We’ll keep you posted and plugged-in.
Comments from Plugged-In Readers
Why try to make a skinny building appear more skinny with the two expressions. Just pick one and do that.
This goes to show that you can do a lot with even a little bit of land. Skinny structures like these can be found throughout the world. Look forward to seeing it once it’s complete!
If you want a success story in that regard look at Tokyo. They generally ban lot mergers to prevent the consolidation of land, but they approve tall buildings by-right. This has created a lot of reasonably priced housing in buildings 5-15 stories tall, and the varied landscape of diverse thin residential buildings really gives the city a lot of charm. San Francisco could really benefit from an approach like this.
You only see stuff like this in shall we say, not terribly well managed cities? No, that’s too coy. You only see buildings like this in places with zero government oversight.
You’ve said some inane things on this website, but this might take the cake. A building like this would be proposed anywhere that housing is in demand and land is expensive and scarce. And between CEQA and SF Planning, if there’s one thing San Francisco and California have in abundance it is government oversight of construction.
There is nothing inane about calling out a hideous out of scale tooth implant of a building. What is inane is the obvious developer booster crowd loop tape of “build build build.” Its a mantra about as sustainable as a frat boy telling the bartender “another double!” from his prone position on the floor. May the Millenium tower do a Dorothy’s house upon them so that their curling Brioni loafers are all that remain visible. San Francisco is a mediterranean climate city on a lovely slope with light and sky like very few cities and it’s being ruined by greedy gaslighting LLC’s from Texas who wouldn’t know Hyde Street from Polk without Google maps.
“You only see buildings like this in places with zero government oversight.”
If someone asked you to actually back up that claim, you’d find a lot of evidence to the contrary.
Really? Google around the notion of tall skinny buildings in low rise neighborhoods and see what global sprawl cities pop up. Not Paris, or London or Rome or Venice or Washington or anyplace considered well run from a preservation of the golden goose perspective. Our bird has been stuffed and mounted.
Those evil Texas LLC’s wouldn’t know the Tenderloin is low rise nieghborhood with Google maps either I bet.
“in low rise neighborhoods”
Now you’re changing your point. Polk street is not “low rise”, it’s part of San Franciscos urban core with quite a few taller residential buildings built across the past century. And no you will not see many tall skinny towers in cities without zoning code as those sprawling cities typically have shorter buildings because they are cheaper to construct, and in the urban cores of cities like that you will find wider towers and more lot mergers as it is more profitable for developers to consolidate land use like this.

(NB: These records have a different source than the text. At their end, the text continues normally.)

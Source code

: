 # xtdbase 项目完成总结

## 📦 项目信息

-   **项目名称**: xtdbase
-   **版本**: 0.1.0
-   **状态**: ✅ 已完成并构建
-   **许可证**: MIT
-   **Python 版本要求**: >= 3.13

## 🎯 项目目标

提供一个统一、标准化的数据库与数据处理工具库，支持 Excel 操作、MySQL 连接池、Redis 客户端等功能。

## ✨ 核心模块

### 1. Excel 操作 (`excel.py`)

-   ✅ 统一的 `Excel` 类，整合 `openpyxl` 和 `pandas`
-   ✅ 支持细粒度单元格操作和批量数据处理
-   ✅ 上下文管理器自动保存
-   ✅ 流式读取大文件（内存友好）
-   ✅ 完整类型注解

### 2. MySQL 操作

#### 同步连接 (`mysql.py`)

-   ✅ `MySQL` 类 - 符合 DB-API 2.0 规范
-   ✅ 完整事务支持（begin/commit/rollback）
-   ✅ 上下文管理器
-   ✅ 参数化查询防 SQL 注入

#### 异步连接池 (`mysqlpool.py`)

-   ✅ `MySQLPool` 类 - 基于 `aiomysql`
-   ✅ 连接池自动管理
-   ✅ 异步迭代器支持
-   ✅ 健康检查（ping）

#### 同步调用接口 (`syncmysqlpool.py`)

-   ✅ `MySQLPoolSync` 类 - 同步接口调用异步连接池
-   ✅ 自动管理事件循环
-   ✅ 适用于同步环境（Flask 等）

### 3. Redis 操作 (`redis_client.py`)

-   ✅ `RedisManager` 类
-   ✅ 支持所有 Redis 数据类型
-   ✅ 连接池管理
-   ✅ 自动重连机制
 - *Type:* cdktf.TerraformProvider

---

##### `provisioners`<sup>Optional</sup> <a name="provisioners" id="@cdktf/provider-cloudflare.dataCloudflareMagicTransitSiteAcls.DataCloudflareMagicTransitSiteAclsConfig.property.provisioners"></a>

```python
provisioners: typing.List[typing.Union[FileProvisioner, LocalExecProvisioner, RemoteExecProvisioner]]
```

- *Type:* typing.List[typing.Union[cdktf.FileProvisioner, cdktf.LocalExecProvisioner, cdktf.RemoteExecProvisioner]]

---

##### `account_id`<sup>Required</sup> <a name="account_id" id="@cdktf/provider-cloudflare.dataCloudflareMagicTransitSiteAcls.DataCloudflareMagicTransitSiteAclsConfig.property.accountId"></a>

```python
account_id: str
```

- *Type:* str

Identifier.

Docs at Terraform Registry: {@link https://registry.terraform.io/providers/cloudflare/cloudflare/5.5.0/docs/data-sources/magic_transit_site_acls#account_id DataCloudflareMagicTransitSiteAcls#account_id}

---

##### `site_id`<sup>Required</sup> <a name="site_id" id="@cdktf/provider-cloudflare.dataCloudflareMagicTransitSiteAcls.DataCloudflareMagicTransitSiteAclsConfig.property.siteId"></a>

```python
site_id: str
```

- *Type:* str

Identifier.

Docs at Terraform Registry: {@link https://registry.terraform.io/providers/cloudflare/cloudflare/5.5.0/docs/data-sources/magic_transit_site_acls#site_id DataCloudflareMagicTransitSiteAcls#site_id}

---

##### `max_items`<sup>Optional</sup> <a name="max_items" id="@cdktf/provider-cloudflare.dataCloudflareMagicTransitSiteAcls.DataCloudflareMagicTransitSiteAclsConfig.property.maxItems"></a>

Modestly tall skinny towers, 5-15 stories, can be an effective way to build middle class housing in older cities where land value and density is high. Tokyo, Taipei, and sure when you think about Paris you don’t think of big glassy buildings, but cities like that are covered with dense infill that you would likely reject if it were proposed here.
Good site, reasonable project. Can’t see why the city would try to limit it to only 23 units, except due to the fact that city staff and elected bodies are stacked to the rafters with NIMBYs and de-growthers. This site is less than 100 meters from the new 300-million-dollar Van Ness BRT and less than a kilometer from a subway station. The allowed intensity of development should be basically unlimited.
The limit is the default state due to zoning. The proposal relies on exemption from zoning to reach the height that allows it to contain 60 units.
Uh no, the state doesn’t have limits. The state has minima that it requires the city to permit. The state has bonuses and waivers that projects can try to get. The state does not in any way limit the intensity that a city may allow. And SF has an entirely discretionary planning scheme; they can allow literally anything anywhere, if they want to, with a hearing and simple majority vote.
To be clear, the site is currently zoned for a maximum of 15 units (and 130 feet in height). And while the State’s Density Bonus Law allows for density bonuses and zoning concessions, they’re not unlimited. And as outlined above, “according to the City’s preliminary review of the project team’s work, the State’s Density Bonus Program would allow for a maximum of 23 units to be built on the site.”
But once again, San Francisco’s HOME-SF program would allow for 60 units to be developed on the 841 Polk Street parcel, but at least 40 percent of the units would need to have two bedrooms or more and at least 23 percent of the development would then need to be offered at below market rates.
Yeah, I get it, no quibbles with what you are saying, but Kyle’s assertion that the state is somehow forcing SF to limit this proposal is a mischaracterization. SF can waive the density limit if they want.
Scott Weiner’s SB50 would have required the approval of this project, given the proximity to bus service and the supposed 130-foot height zoning.
San Francisco does have a program that would effectively waive the density limit for the site, as outlined above, but it comes at a cost to the development team.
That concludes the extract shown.